When the International Finance Corporation, or IFC—the World Bank's private-sector lending arm—invests in developing countries, it promises to uphold rigorous environmental safeguards. But our new analysis of $2 billion in livestock investments reveals an alarming gap between policy and practice that should concern anyone who cares about climate change, biodiversity loss, and environmental accountability.
Between 2020 and 2025, the IFC pumped nearly $2 billion into 38 industrial meat, dairy, and feed projects across developing countries. These investments expanded factory farming operations at a time when scientific consensus highlights the urgency of transitioning away from industrial livestock production to protect both people and planet.
The troubling question isn't whether IFC has environmental policies. It does—robust ones, in fact, that 56 other development banks and 130 financial institutions use as benchmarks. The question is whether these policies mean anything when clients consistently fail to comply and the public can't verify whether promised improvements ever materialize.
Our latest report, Unsustainable Investment Part 2, analyzed publicly disclosed environmental risk assessment summaries for all 38 projects, evaluating whether IFC clients adhered to the bank's own requirements for managing biodiversity loss, pollution, and resource use. The findings are sobering.
On biodiversity, most projects offered superficial habitat assessments without the detailed analysis needed to identify critical or natural habitats. Not a single project demonstrated deliberate avoidance of high-value ecosystems—the most important step in preventing irreversible damage. Out of 10 projects facing supply-chain risks from habitat conversion, only 2 reported plans to establish traceability and transition away from destructive suppliers. This matters because industrial livestock threatens over 21,000 species and is the primary driver of deforestation globally.
Without transparent, ongoing disclosure, environmental safeguards become little more than paperwork exercises.
For pollution, the gaps were equally stark. Only one project assessed both ambient conditions and cumulative impacts as required. A few projects also reported exceeding national and international standards for air emissions and wastewater discharge at the time of approval. While many promised future improvements, there's no public evidence these promises were kept. Meanwhile, 29 projects provided no reporting whatsoever on solid waste management compliance—a glaring gap in transparency.

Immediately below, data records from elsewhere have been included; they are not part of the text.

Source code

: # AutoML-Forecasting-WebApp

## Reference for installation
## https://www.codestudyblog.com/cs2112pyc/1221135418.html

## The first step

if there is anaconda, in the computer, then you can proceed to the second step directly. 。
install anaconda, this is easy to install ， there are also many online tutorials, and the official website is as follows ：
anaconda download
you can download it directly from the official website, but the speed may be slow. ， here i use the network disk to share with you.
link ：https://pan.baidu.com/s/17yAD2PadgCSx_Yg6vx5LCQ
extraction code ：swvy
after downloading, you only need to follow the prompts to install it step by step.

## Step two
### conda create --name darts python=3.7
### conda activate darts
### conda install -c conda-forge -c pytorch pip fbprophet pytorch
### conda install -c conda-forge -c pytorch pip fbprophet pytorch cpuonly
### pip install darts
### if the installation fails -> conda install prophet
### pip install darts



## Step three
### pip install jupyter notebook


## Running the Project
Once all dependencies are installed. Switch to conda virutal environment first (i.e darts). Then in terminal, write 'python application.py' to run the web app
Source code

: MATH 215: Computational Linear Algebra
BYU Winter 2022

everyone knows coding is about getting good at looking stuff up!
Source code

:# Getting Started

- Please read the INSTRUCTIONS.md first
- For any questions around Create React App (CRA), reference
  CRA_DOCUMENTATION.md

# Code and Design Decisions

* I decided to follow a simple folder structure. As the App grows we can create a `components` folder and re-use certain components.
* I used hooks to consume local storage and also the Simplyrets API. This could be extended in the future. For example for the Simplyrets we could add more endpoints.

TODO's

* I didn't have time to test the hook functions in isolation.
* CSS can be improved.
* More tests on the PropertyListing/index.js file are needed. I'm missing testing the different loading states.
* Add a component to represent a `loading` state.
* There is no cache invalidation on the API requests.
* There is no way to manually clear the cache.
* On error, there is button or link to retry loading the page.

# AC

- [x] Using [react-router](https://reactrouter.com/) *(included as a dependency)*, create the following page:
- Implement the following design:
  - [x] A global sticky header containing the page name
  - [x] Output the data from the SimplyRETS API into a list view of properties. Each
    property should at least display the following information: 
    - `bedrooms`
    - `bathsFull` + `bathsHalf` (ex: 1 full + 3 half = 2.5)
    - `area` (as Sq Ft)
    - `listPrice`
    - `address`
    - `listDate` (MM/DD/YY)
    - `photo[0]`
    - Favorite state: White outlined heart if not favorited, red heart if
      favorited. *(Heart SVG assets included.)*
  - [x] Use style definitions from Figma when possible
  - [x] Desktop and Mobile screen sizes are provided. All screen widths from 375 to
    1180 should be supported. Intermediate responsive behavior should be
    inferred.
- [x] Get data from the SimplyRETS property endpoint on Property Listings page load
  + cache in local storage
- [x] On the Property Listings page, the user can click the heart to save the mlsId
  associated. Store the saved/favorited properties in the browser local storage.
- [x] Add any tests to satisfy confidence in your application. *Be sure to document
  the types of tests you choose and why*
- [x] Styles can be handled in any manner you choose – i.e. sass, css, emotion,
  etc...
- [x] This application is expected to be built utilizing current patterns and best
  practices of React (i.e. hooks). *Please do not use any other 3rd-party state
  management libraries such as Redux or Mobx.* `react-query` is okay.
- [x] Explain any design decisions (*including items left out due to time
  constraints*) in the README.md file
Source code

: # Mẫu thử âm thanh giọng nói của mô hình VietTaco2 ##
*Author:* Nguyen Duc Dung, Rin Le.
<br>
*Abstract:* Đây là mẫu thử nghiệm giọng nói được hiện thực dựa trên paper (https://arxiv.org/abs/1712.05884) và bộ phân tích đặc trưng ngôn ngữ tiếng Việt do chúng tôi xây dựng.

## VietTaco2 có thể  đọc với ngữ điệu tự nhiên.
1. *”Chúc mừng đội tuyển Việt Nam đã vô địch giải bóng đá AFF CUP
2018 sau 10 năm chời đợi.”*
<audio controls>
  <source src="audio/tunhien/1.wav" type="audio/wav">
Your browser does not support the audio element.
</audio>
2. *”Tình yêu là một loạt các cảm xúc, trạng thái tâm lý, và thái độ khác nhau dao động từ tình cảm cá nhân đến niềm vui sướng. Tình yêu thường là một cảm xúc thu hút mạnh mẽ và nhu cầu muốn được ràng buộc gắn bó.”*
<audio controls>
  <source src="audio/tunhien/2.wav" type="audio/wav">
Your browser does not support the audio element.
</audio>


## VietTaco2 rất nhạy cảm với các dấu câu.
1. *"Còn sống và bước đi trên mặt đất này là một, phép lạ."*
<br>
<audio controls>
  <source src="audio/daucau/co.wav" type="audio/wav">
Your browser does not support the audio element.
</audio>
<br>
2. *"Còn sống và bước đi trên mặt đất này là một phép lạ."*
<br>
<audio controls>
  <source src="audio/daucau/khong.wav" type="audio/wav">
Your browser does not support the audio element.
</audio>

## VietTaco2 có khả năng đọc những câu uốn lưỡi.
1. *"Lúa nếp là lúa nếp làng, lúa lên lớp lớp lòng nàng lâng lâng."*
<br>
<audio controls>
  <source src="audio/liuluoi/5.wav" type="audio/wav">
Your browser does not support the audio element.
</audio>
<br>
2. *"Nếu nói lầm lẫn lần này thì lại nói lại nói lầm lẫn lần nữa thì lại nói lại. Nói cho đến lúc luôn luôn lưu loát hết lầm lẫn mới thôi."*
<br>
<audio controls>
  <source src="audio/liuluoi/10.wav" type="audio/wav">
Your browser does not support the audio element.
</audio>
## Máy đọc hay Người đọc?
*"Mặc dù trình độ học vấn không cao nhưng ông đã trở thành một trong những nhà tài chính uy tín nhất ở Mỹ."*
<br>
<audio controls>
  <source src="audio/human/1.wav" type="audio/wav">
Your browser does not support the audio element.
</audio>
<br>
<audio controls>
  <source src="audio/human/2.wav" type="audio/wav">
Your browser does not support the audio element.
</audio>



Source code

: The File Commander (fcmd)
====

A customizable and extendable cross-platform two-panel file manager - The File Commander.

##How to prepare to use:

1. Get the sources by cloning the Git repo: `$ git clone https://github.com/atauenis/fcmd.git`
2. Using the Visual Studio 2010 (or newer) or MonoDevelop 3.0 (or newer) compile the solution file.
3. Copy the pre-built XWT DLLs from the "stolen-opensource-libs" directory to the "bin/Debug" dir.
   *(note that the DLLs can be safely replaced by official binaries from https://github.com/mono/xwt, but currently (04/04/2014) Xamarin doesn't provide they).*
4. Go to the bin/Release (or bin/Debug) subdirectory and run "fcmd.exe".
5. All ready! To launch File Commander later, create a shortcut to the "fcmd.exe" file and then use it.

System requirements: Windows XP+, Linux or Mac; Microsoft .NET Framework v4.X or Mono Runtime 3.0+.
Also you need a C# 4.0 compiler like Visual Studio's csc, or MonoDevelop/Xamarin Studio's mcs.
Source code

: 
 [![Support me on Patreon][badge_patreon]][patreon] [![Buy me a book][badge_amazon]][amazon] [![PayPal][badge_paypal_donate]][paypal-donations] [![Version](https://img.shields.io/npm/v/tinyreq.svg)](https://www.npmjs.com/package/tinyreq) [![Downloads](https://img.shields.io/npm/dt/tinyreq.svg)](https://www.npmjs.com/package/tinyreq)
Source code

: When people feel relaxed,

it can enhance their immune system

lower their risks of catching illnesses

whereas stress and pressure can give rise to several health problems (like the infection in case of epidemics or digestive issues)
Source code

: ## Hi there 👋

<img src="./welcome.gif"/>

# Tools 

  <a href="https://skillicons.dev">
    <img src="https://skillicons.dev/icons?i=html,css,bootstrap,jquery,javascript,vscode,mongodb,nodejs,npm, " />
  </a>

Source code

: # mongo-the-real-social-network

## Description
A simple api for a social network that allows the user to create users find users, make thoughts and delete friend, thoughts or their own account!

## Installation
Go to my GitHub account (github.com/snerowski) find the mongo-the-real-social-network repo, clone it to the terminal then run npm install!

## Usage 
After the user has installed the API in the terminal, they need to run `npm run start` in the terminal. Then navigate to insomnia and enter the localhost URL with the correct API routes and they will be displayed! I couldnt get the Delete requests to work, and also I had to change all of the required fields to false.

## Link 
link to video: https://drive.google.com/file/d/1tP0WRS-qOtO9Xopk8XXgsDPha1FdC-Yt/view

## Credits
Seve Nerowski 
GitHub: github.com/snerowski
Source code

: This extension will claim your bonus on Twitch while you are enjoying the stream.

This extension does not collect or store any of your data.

On resource use, the patterns continued. Only one project applied the full water use reduction hierarchy, with most reporting no evidence of even attempting to avoid unnecessary water consumption. This inefficiency is staggering: Industrial livestock uses 33-40% of agriculture's water to produce just 18% of the world's calories.
These findings build on our first Unsustainable Investment report examining client adherence to climate change related requirements. The gaps in adherence to disclosure and mitigation requirements were significant—despite IFC's commitment to align 100% of new investments with the Paris Agreement starting June 2026. For disclosure, while 68% of clients disclosed emissions, the reporting was highly inconsistent. Some reported only Scope 1 or Scope 2; others aggregated both scopes when they should have been separated. For mitigation, over 60% of projects failed to reduce emissions intensity below national averages. And zero projects—out of all 38—managed physical climate risks in their supply chains, despite industrial livestock's extreme vulnerability to climate change.
Perhaps the most concerning discovery is what we couldn't find: evidence of what happens after approval.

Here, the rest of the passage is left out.